Позади пактимонтского строя иод огромным штандартом ехал губернатор Каттлсон. А на северной равнине, среди желтых цветов, челюсти его ловушки сомкнулись вокруг Тайн Ху.
Четыре тысячи всадников под командованием Хейнгиля зашли в тыл Тайн Ху с востока. Теперь на опушке леса показалась и вторая, скрытая до поры челюсть. Две тысячи кавалеристов из княжеств Отр и Сахауле, пылая жаждой мести за убитых князей, за хараеродское злодейство, вырвались из–за деревьев и устремились на Тайн Ху с запада.

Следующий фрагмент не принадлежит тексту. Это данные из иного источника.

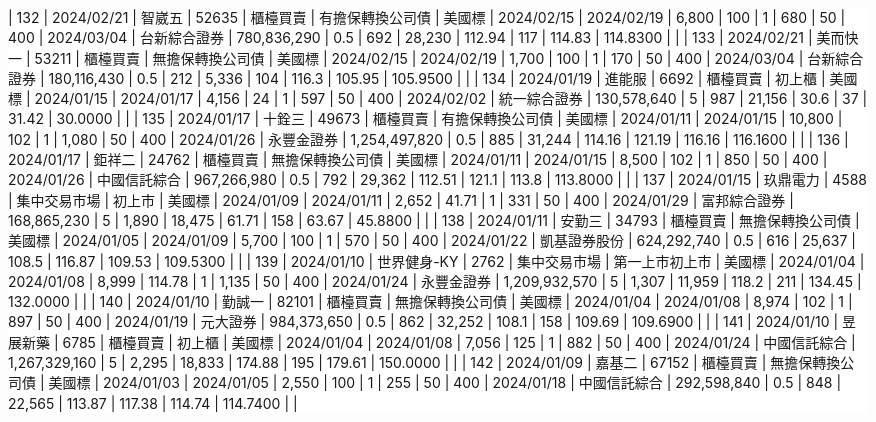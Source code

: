 | 132 | 2024/02/21 | 智崴五     | 52635 | 櫃檯買賣   | 有擔保轉換公司債 | 美國標  | 2024/02/15 | 2024/02/19 | 6,800   | 100       | 1            | 680          | 50       | 400           | 2024/03/04    | 台新綜合證券 | 780,836,290   | 0.5       | 692    | 28,230    | 112.94    | 117       | 114.83      | 114.8300 |               |
| 133 | 2024/02/21 | 美而快一    | 53211 | 櫃檯買賣   | 無擔保轉換公司債 | 美國標  | 2024/02/15 | 2024/02/19 | 1,700   | 100       | 1            | 170          | 50       | 400           | 2024/03/04    | 台新綜合證券 | 180,116,430   | 0.5       | 212    | 5,336     | 104       | 116.3     | 105.95      | 105.9500 |               |
| 134 | 2024/01/19 | 進能服     | 6692  | 櫃檯買賣   | 初上櫃      | 美國標  | 2024/01/15 | 2024/01/17 | 4,156   | 24        | 1            | 597          | 50       | 400           | 2024/02/02    | 統一綜合證券 | 130,578,640   | 5         | 987    | 21,156    | 30.6      | 37        | 31.42       | 30.0000  |               |
| 135 | 2024/01/17 | 十銓三     | 49673 | 櫃檯買賣   | 有擔保轉換公司債 | 美國標  | 2024/01/11 | 2024/01/15 | 10,800  | 102       | 1            | 1,080        | 50       | 400           | 2024/01/26    | 永豐金證券  | 1,254,497,820 | 0.5       | 885    | 31,244    | 114.16    | 121.19    | 116.16      | 116.1600 |               |
| 136 | 2024/01/17 | 鉅祥二     | 24762 | 櫃檯買賣   | 無擔保轉換公司債 | 美國標  | 2024/01/11 | 2024/01/15 | 8,500   | 102       | 1            | 850          | 50       | 400           | 2024/01/26    | 中國信託綜合 | 967,266,980   | 0.5       | 792    | 29,362    | 112.51    | 121.1     | 113.8       | 113.8000 |               |
| 137 | 2024/01/15 | 玖鼎電力    | 4588  | 集中交易市場 | 初上市      | 美國標  | 2024/01/09 | 2024/01/11 | 2,652   | 41.71     | 1            | 331          | 50       | 400           | 2024/01/29    | 富邦綜合證券 | 168,865,230   | 5         | 1,890  | 18,475    | 61.71     | 158       | 63.67       | 45.8800  |               |
| 138 | 2024/01/11 | 安勤三     | 34793 | 櫃檯買賣   | 無擔保轉換公司債 | 美國標  | 2024/01/05 | 2024/01/09 | 5,700   | 100       | 1            | 570          | 50       | 400           | 2024/01/22    | 凱基證券股份 | 624,292,740   | 0.5       | 616    | 25,637    | 108.5     | 116.87    | 109.53      | 109.5300 |               |
| 139 | 2024/01/10 | 世界健身-KY | 2762  | 集中交易市場 | 第一上市初上市  | 美國標  | 2024/01/04 | 2024/01/08 | 8,999   | 114.78    | 1            | 1,135        | 50       | 400           | 2024/01/24    | 永豐金證券  | 1,209,932,570 | 5         | 1,307  | 11,959    | 118.2     | 211       | 134.45      | 132.0000 |               |
| 140 | 2024/01/10 | 勤誠一     | 82101 | 櫃檯買賣   | 無擔保轉換公司債 | 美國標  | 2024/01/04 | 2024/01/08 | 8,974   | 102       | 1            | 897          | 50       | 400           | 2024/01/19    | 元大證券   | 984,373,650   | 0.5       | 862    | 32,252    | 108.1     | 158       | 109.69      | 109.6900 |               |
| 141 | 2024/01/10 | 昱展新藥    | 6785  | 櫃檯買賣   | 初上櫃      | 美國標  | 2024/01/04 | 2024/01/08 | 7,056   | 125       | 1            | 882          | 50       | 400           | 2024/01/24    | 中國信託綜合 | 1,267,329,160 | 5         | 2,295  | 18,833    | 174.88    | 195       | 179.61      | 150.0000 |               |
| 142 | 2024/01/09 | 嘉基二     | 67152 | 櫃檯買賣   | 無擔保轉換公司債 | 美國標  | 2024/01/03 | 2024/01/05 | 2,550   | 100       | 1            | 255          | 50       | 400           | 2024/01/18    | 中國信託綜合 | 292,598,840   | 0.5       | 848    | 22,565    | 113.87    | 117.38    | 114.74      | 114.7400 |               |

— Плати по кровавым счетам! — орали они, насмехаясь над врагом–счетоводом. Кавалерией «Армии волка» командовал явно не тот человек. Пять тысяч всадников Тайн Ху нерешительно топтались на месте. Основу ее латной кавалерии составляли люди Игуаке — жители Внутренних Земель, которые не питали ни малейшей любви к лесной княгине с ухватками разбойницы. Вдобавок их лошади были измотаны и изнывали от жажды (стремительный дневной марш–бросок дал о себе знать) — и животным не терпелось избавиться от тяжкого груза.
Дезорганизованные, окруженные шестью тысячами тяжелой кавалерии без возможности отступить по флангу, они не имели никаких шансов в конном строю.
Тайн Ху подала сигнал, и всадники спешились.
— Отдай коней!
Глотки за глотками подхватывали приказ Тайн Ху, передавая его к дальнему крылу:
— Отдай коней! Стройся!
Постепенно здесь забурлил хаос другого рода. Воины готовились. Занимали позиции. И теперь латная кавалерия, вооруженная копьями и мечами, спешилась. Бросила лошадей. Отдала их новым наездникам: «шакалам», прятавшимся среди цветов в кустах. Велитам и лучникам, готовым вступить в бой.
Охотники были отправлены вперед — провести разведку и ждать удобного момента. Задачу эту Тайн Ху доверила самым надежным из своих людей, вультъягским воинам — Сентиамутам, Алеменуксам и прочим.
— Укрыться. Выжидать. И помнить: чем легче всадник, тем быстрее конь!
Кавалеристы же, расставшиеся с лошадьми, выстроились в фалангу и подняли копья навстречу четырем тысячам конников Хейнгиля. Это было давным–давно привычно и знакомо. Строиться в пешую фалангу — один из первых маневров, которым обучали любого из них.